The senior management team is considering adopting a cost-plus pricing approach to improve Patel’s financial performance, which is to calculate the price based on cost plus a mark-up of 30%. Yet the management team is uncertain whether price should be based on full cost or marginal cost. Your line manager asked you to:

  • Explain the difference between mark-up and margin in cost-plus pricing.
  • Calculate the price based on full-cost plus and marginal-cost plus, provided that budgeted sales and production units, costs and expenditures remain constant.
  • State THREE advantages and THREE disadvantages of the company’s intended pricing approach.


Question 2

SunPower Ltd manufactures, sells, and installs solar panels that are sold to domestic customers. The industry is highly competitive, and the management team reviews the company’s performance on a monthly basis. The trainee Management Accountant has therefore produced a comparison of budgeted and actual performance for April and this is shown below:


Comparison of budgeted and actual performance for April


  Budget Actual
Sales volume (units) 1,300 1,180
  £ £
Sales revenue 383,500 348,100
Direct material 104,000 91,450
Direct labour 71,500 70,800
Production overheads 55,750 55,100
Selling & installation costs 109,750 95,280
Administration costs 26,500 26,800
Profit 16,000 8,670



Production overheads and administration costs are believed to be fixed, whereas selling and installation costs are semi-variable. The selling and installation cost budget was set by taking appropriate information from the results for the last three months of 2019, which are shown below:

Selling and installation costs


  Sales (units) Total cost (£)
October 1,250 106,000
November 1,550 128,500
December 1,400 118,500


The Finance Director is concerned that the selling and installation costs budget may have been padded, but the Installation Manager complained that the budget includes costs that she does not control.

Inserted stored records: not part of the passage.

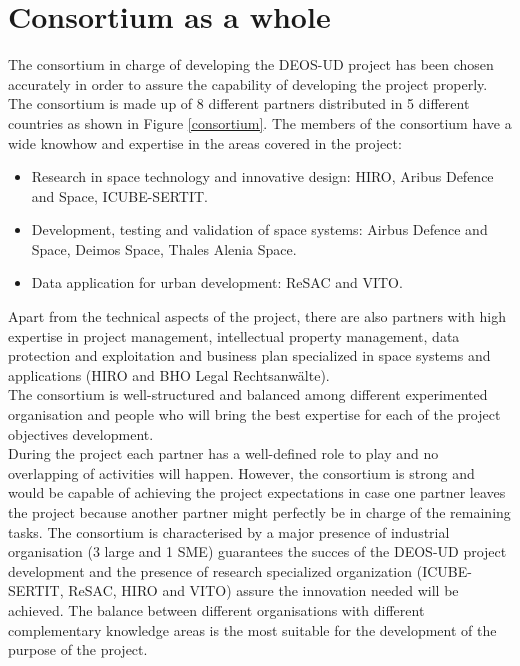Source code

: \section{Consortium as a whole}
The consortium in charge of developing the DEOS-UD project has been chosen accurately in order to assure the capability of developing the project properly.
The consortium is made up of 8 different partners distributed in 5 different countries as shown in Figure \ref{consortium}. The members of the consortium have a wide knowhow and expertise in the areas covered in the project:
\begin{itemize}
\item Research in space technology and innovative design: HIRO, Aribus Defence and Space, ICUBE-SERTIT.
\item Development, testing and validation of space systems: Airbus Defence and Space, Deimos Space, Thales Alenia Space.
\item Data application for urban development: ReSAC and VITO.
\end{itemize} 
Apart from the technical aspects of the project, there are also partners with high expertise in project management, intellectual property management, data protection and exploitation and business plan specialized in space systems and applications (HIRO and BHO Legal Rechtsanwälte).\\
The consortium is well-structured and balanced among different experimented organisation and people who will bring the best expertise for each of the project objectives development.\\
During the project each partner has a well-defined role to play and no overlapping of activities will happen. However, the consortium is strong and would be capable of achieving the project expectations in case one partner leaves the project because another partner might perfectly be in charge of the remaining tasks. The consortium is characterised by a major presence of industrial organisation (3 large and 1 SME) guarantees the succes of the DEOS-UD project development and the presence of research specialized organization (ICUBE-SERTIT, ReSAC, HIRO and VITO) assure the innovation needed will be achieved. The balance between different organisations with different complementary knowledge areas is the most suitable for the development of the purpose of the project.

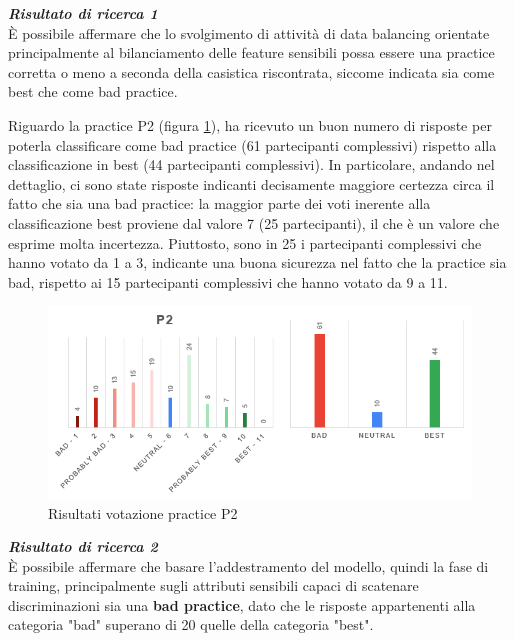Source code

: \begin{center}
    \begin{tcolorbox}[width=400pt, colframe=black, colback=Gray!30]
		\begin{minipage}{\textwidth}
			\textit{\faKey \textbf{ Risultato di ricerca 1}}\\
			È possibile affermare che lo svolgimento di attività di data balancing orientate principalmente al bilanciamento delle feature sensibili possa essere una practice corretta o meno a seconda della casistica riscontrata, siccome indicata sia come best che come bad practice.
		\end{minipage}
	\end{tcolorbox}
\end{center}

Riguardo la practice P2 (figura \ref{im-a-prac-3}), ha ricevuto un buon numero di risposte per poterla classificare come bad practice (61 partecipanti complessivi) rispetto alla classificazione in best (44 partecipanti complessivi). In particolare, andando nel dettaglio, ci sono state risposte indicanti decisamente maggiore certezza circa il fatto che sia una bad practice: la maggior parte dei voti inerente alla classificazione best proviene dal valore 7 (25 partecipanti), il che è un valore che esprime molta incertezza. Piuttosto, sono in 25 i partecipanti complessivi che hanno votato da 1 a 3, indicante una buona sicurezza nel fatto che la practice sia bad, rispetto ai 15 partecipanti complessivi che hanno votato da 9 a 11.

\begin{figure}[h!]
    \centering
    \includegraphics[width=1\textwidth]{figure/data-analysis3/P2.png}
    \caption{Risultati votazione practice P2}
    \label{im-a-prac-3}
\end{figure}

\begin{center}
    \begin{tcolorbox}[width=400pt, colframe=black, colback=Gray!30]
		\begin{minipage}{\textwidth}
			\textit{\faKey \textbf{ Risultato di ricerca 2}}\\
			È possibile affermare che basare l'addestramento del modello, quindi la fase di training, principalmente sugli attributi sensibili capaci di scatenare discriminazioni sia una \textbf{bad practice}, dato che le risposte appartenenti alla categoria "bad" superano di 20 quelle della categoria "best".
		\end{minipage}
	\end{tcolorbox}
\end{center}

  1. Explain what a budget is and state THREE reasons why companies produce budgets.
  2. Calculate the selling and installation costs by using high-low method, with brief explanations of the method you use.
  3. Produce a performance statement for April using flexible budgeting principles. All calculations must be clearly shown.
  4. Explain what “padding the budget” involves and why it might occur.


  1. Discuss whether managers should be evaluated based only on costs and revenues that they control.